- _ASSIGNMENT_:
Restate word for word the entries below, starting with the line with "- [x] Fix image" and continuing through the line with "- [x] Add role". Include both of those lines and no others.

- _MATERIAL PROVIDED_:
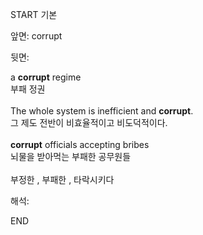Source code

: START
기본

앞면:
corrupt


뒷면:
<div>a <b>corrupt</b> regime </div><div>부패 정권</div><div><br></div><div><div>The whole system is inefficient and <strong>corrupt</strong>. </div><div><div>그 제도 전반이 비효율적이고 비도덕적이다.</div></div></div><div><br></div><div><div><strong>corrupt</strong> officials accepting bribes </div><div><div>뇌물을 받아먹는 부패한 공무원들</div></div></div><div><br></div><div>부정한 , 부패한 , 타락시키다</div>


해석:

END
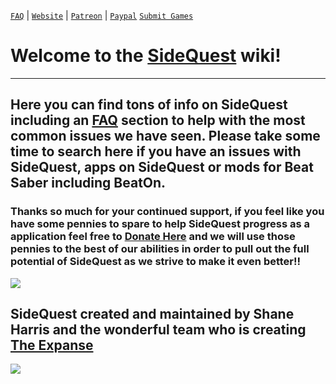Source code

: [`FAQ`](https://github.com/the-expanse/SideQuest/wiki/FAQ) |
[`Website`](https://sidequestvr.com) | 
[`Patreon`](https://www.patreon.com/TheExpanseVR) |
[`Paypal`](https://www.paypal.com/cgi-bin/webscr?cmd=_s-xclick&hosted_button_id=744A6C394Q8JG&source=url)
[`Submit Games`](https://github.com/the-expanse/SideQuest/wiki/Submit-Games)

# Welcome to the [SideQuest](https://sidequestvr.com/#/what-is-sidequest) wiki!
----
## Here you can find tons of info on SideQuest including an [**FAQ**](https://github.com/the-expanse/SideQuest/wiki/FAQ) section to help with the most common issues we have seen. Please take some time to search here if you have an issues with SideQuest, apps on SideQuest or mods for Beat Saber including BeatOn. 

### Thanks so much for your continued support, if you feel like you have some pennies to spare to help SideQuest progress as a application feel free to [**Donate Here**](https://www.patreon.com/TheExpanseVR) and we will use those pennies to the best of our abilities in order to pull out the full potential of SideQuest as we strive to make it even better!!

 [![](https://cdn.discordapp.com/attachments/608376262347587595/610251971894706196/Install_SQ_logo.png)](https://sidequestvr.com/#/download)

## SideQuest created and maintained by Shane Harris and the wonderful team who is creating [**The Expanse**](https://theexpanse.app)

![](https://cdn.discordapp.com/attachments/608376262347587595/609908738668888084/Screenshot_424.png)
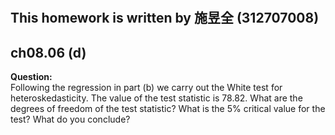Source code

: #
## This homework is written by  施昱全 (312707008)
## ch08.06 (d)
**Question:**\
Following the regression in part (b) we carry out the White test for heteroskedasticity. The value of the test statistic is 78.82. What are the degrees of freedom of the test statistic? What is the  5% critical value for the test? What do you conclude?

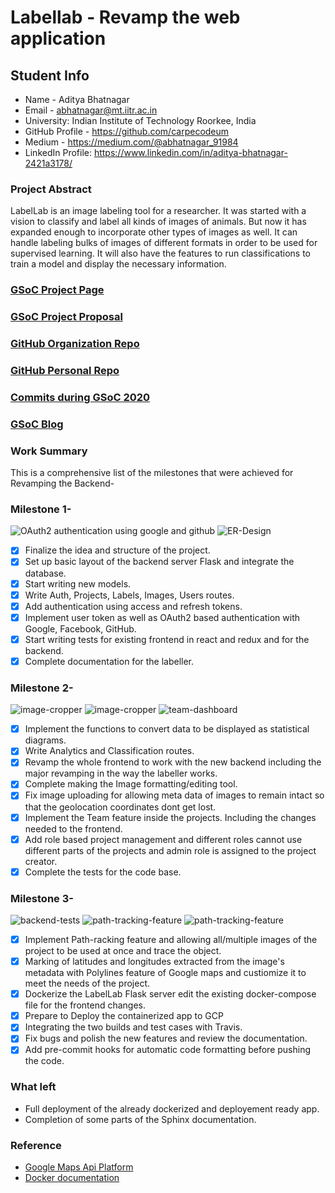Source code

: # Labellab - Revamp the web application

## Student Info

* Name - Aditya Bhatnagar
* Email - abhatnagar@mt.iitr.ac.in
* University: Indian Institute of Technology Roorkee, India
* GitHub Profile - https://github.com/carpecodeum
* Medium - https://medium.com/@abhatnagar_91984
* LinkedIn Profile: https://www.linkedin.com/in/aditya-bhatnagar-2421a3178/

### Project Abstract
LabelLab is an image labeling tool for a researcher. It was started with a vision to classify and label all kinds of images of animals. But now it has expanded enough to incorporate other types of images as well. It can handle labeling bulks of images of different formats in order to be used for supervised learning. It will also have the features to run classifications to train a model and display the necessary information. 

### [GSoC Project Page](https://summerofcode.withgoogle.com/projects/#6532632877203456)

### [GSoC Project Proposal](https://docs.google.com/document/d/1FIRq3i_d8f51hrP0tymkAGzyA8v7C0C-A6HSndvnm5Y/edit?usp=sharing)

### [GitHub Organization Repo](https://github.com/scorelab/LabelLab)

### [GitHub Personal Repo](https://github.com/carpecodeum/LabelLab)

### [Commits during GSoC 2020](https://github.com/scorelab/LabelLab/commits?author=carpecodeum)

### [GSoC Blog](https://medium.com/@abhatnagar_91984)

### Work Summary
This is a comprehensive list of the milestones that were achieved for Revamping the Backend-
### Milestone 1-
![OAuth2 authentication using google and github](https://user-images.githubusercontent.com/43586052/87230775-a3aea600-c3cf-11ea-8b33-5dd4e0211395.gif)
![ER-Design](https://user-images.githubusercontent.com/43586052/84043084-8008d200-a9c3-11ea-9ba4-886ad51e489f.png)
- [x] Finalize the idea and structure of the project.
- [x] Set up basic layout of the backend server Flask and integrate the database.
- [x] Start writing new models.
- [x] Write Auth, Projects, Labels, Images, Users routes.
- [x] Add authentication using access and refresh tokens.
- [x] Implement user token as well as OAuth2 based authentication with Google,  Facebook, GitHub.
- [x] Start writing tests for existing frontend in react and redux and for the backend.
- [x] Complete documentation for the labeller.
### Milestone 2-
![image-cropper](https://user-images.githubusercontent.com/43586052/88231334-ad6ac000-cc91-11ea-997a-fdc5539a1dad.png)
![image-cropper](https://user-images.githubusercontent.com/43586052/88231351-b3f93780-cc91-11ea-98fb-161f8807b1ba.png)
![team-dashboard](https://user-images.githubusercontent.com/43586052/89099631-69548980-d40e-11ea-84f1-079175e1b95d.png)
- [x] Implement the functions to convert data to be displayed as statistical diagrams.
- [x] Write Analytics and Classification routes.
- [x] Revamp the whole frontend to work with the new backend including the major revamping in the way the labeller works.
- [x] Complete making the Image formatting/editing tool.
- [x] Fix image uploading for allowing meta data of images to remain intact so that the geolocation coordinates dont get lost.
- [x] Implement the Team feature inside the projects. Including the changes needed to the frontend.
- [x] Add role based project management and different roles cannot use different parts of the projects and admin role is assigned to the project creator.
- [x] Complete the tests for the code base.
### Milestone 3-
![backend-tests](https://user-images.githubusercontent.com/43586052/90770452-6fec6780-e30f-11ea-8100-8ee28c005e75.png)
![path-tracking-feature](https://user-images.githubusercontent.com/43586052/87033792-7f529e00-c204-11ea-95b2-90233985fdec.png)
![path-tracking-feature](https://user-images.githubusercontent.com/43586052/87772052-d37e0380-c83e-11ea-9f5c-30cb8edba490.png)
- [x] Implement Path-racking feature and allowing all/multiple images of the project to be used at once and trace the object.
- [x] Marking of latitudes and longitudes extracted from the image's metadata with Polylines feature of Google maps and custiomize it to meet the needs of the project.
- [x] Dockerize the LabelLab Flask server edit the existing docker-compose file for the frontend changes.
- [x] Prepare to Deploy the containerized app to GCP
- [x] Integrating the two builds and test cases with Travis.
- [x] Fix bugs and polish the new features and review the documentation.
- [x] Add pre-commit hooks for automatic code formatting before pushing the code.

### What left
- Full deployment of the already dockerized and deployement ready app.
- Completion of some parts of the Sphinx documentation.
### Reference
- [Google Maps Api Platform](https://developers.google.com/maps/documentation)
- [Docker documentation](https://docs.docker.com/)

- _SOLUTION TO THE PROBLEM_:
- [x] Fix image uploading for allowing meta data of images to remain intact so that the geolocation coordinates dont get lost.
- [x] Implement the Team feature inside the projects. Including the changes needed to the frontend.
- [x] Add role based project management and different roles cannot use different parts of the projects and admin role is assigned to the project creator.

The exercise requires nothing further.